Return exactly the span of lines in the following data that opens with the line containing "- 使用 std::vector::resize" and closes with the line containing "与项目的关系（可能的调用点）". Include nothing else.

[Records from a data collection]
* * * * *

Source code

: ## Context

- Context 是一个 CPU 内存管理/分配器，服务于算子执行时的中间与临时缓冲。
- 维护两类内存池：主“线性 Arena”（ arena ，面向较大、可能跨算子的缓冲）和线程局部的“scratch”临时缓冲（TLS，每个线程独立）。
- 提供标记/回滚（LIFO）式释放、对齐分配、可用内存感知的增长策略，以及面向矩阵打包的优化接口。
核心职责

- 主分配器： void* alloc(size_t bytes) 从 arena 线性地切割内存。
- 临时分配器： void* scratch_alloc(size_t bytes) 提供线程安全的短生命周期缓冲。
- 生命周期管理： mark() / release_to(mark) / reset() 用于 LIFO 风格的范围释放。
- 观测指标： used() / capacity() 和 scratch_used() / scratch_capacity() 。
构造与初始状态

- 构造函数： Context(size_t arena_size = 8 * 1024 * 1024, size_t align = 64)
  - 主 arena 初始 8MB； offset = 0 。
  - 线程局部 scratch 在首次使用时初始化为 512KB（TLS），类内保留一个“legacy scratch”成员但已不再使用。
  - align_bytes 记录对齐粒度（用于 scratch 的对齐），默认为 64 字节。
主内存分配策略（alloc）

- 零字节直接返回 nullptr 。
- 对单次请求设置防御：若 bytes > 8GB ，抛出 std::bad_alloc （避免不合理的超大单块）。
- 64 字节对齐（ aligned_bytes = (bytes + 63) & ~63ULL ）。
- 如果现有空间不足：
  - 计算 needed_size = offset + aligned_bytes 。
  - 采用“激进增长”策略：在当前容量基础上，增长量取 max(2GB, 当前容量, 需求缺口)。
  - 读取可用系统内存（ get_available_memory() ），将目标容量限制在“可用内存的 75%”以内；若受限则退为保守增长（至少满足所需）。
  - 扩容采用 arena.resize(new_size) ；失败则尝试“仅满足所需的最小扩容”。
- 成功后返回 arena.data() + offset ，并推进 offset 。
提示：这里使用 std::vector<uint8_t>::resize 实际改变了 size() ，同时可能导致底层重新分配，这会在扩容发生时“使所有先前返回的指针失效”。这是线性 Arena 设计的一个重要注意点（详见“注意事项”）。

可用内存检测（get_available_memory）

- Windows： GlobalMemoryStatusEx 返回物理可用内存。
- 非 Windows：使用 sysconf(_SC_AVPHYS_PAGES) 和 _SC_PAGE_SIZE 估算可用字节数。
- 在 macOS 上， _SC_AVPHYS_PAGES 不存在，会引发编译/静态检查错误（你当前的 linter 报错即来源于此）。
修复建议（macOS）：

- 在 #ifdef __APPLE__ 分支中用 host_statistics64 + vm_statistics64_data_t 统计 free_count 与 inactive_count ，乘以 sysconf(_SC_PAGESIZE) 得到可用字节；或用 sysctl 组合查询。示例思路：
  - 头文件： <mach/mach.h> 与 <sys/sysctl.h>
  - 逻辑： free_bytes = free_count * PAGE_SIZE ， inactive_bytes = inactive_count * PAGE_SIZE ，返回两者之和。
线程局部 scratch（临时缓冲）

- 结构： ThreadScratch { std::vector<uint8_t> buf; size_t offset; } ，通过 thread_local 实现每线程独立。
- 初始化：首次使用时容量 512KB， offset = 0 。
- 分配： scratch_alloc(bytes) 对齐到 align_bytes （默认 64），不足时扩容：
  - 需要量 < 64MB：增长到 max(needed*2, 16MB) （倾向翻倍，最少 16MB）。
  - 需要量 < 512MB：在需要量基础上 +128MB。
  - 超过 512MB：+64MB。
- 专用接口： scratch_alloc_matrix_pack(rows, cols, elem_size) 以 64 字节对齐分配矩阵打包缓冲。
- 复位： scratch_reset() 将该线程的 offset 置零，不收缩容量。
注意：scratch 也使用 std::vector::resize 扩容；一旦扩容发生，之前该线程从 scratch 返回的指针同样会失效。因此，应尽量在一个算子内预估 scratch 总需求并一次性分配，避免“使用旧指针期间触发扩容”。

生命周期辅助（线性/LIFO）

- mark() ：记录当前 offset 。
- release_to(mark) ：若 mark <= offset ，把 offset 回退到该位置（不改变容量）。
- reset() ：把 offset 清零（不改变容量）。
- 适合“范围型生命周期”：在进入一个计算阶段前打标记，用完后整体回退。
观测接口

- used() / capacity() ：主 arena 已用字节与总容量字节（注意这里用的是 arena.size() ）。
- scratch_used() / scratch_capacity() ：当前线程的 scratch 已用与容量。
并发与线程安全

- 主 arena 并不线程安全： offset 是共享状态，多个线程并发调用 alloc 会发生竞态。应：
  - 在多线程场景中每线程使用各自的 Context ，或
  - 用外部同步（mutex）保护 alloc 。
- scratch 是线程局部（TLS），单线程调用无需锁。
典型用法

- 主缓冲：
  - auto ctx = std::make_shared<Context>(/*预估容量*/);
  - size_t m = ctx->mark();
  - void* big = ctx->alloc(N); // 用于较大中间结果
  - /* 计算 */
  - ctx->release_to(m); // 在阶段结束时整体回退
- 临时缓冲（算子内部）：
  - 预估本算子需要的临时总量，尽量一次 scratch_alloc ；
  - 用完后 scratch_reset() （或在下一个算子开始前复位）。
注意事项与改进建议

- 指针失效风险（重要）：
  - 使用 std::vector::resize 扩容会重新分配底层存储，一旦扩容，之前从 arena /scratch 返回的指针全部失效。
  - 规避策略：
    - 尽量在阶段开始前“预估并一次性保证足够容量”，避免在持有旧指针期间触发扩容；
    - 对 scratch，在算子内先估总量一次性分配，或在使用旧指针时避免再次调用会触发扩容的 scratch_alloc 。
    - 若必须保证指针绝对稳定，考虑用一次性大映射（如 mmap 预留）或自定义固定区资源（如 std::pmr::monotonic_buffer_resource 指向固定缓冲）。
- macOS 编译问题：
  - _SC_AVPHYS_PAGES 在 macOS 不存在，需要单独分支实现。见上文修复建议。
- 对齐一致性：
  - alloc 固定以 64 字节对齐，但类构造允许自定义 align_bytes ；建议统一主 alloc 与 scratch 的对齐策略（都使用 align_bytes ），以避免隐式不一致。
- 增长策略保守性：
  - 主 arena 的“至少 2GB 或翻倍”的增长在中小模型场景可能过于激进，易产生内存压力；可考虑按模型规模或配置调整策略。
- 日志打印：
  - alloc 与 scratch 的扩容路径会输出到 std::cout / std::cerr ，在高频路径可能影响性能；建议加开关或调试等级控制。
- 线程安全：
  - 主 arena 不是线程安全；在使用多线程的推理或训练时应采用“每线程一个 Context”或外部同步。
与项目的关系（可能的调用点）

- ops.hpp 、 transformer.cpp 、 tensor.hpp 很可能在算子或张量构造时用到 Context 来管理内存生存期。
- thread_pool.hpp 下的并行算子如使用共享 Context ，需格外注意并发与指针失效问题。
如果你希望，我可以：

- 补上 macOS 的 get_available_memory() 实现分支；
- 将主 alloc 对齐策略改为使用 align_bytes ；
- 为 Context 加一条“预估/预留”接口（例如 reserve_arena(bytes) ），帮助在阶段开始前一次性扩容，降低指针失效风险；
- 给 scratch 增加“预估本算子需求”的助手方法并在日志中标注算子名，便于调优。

* * * * *

**Exercise response:**
  - 使用 std::vector::resize 扩容会重新分配底层存储，一旦扩容，之前从 arena /scratch 返回的指针全部失效。
  - 规避策略：
    - 尽量在阶段开始前“预估并一次性保证足够容量”，避免在持有旧指针期间触发扩容；
    - 对 scratch，在算子内先估总量一次性分配，或在使用旧指针时避免再次调用会触发扩容的 scratch_alloc 。
    - 若必须保证指针绝对稳定，考虑用一次性大映射（如 mmap 预留）或自定义固定区资源（如 std::pmr::monotonic_buffer_resource 指向固定缓冲）。
- macOS 编译问题：
  - _SC_AVPHYS_PAGES 在 macOS 不存在，需要单独分支实现。见上文修复建议。
- 对齐一致性：
  - alloc 固定以 64 字节对齐，但类构造允许自定义 align_bytes ；建议统一主 alloc 与 scratch 的对齐策略（都使用 align_bytes ），以避免隐式不一致。
- 增长策略保守性：
  - 主 arena 的“至少 2GB 或翻倍”的增长在中小模型场景可能过于激进，易产生内存压力；可考虑按模型规模或配置调整策略。
- 日志打印：
  - alloc 与 scratch 的扩容路径会输出到 std::cout / std::cerr ，在高频路径可能影响性能；建议加开关或调试等级控制。
- 线程安全：
  - 主 arena 不是线程安全；在使用多线程的推理或训练时应采用“每线程一个 Context”或外部同步。
与项目的关系（可能的调用点）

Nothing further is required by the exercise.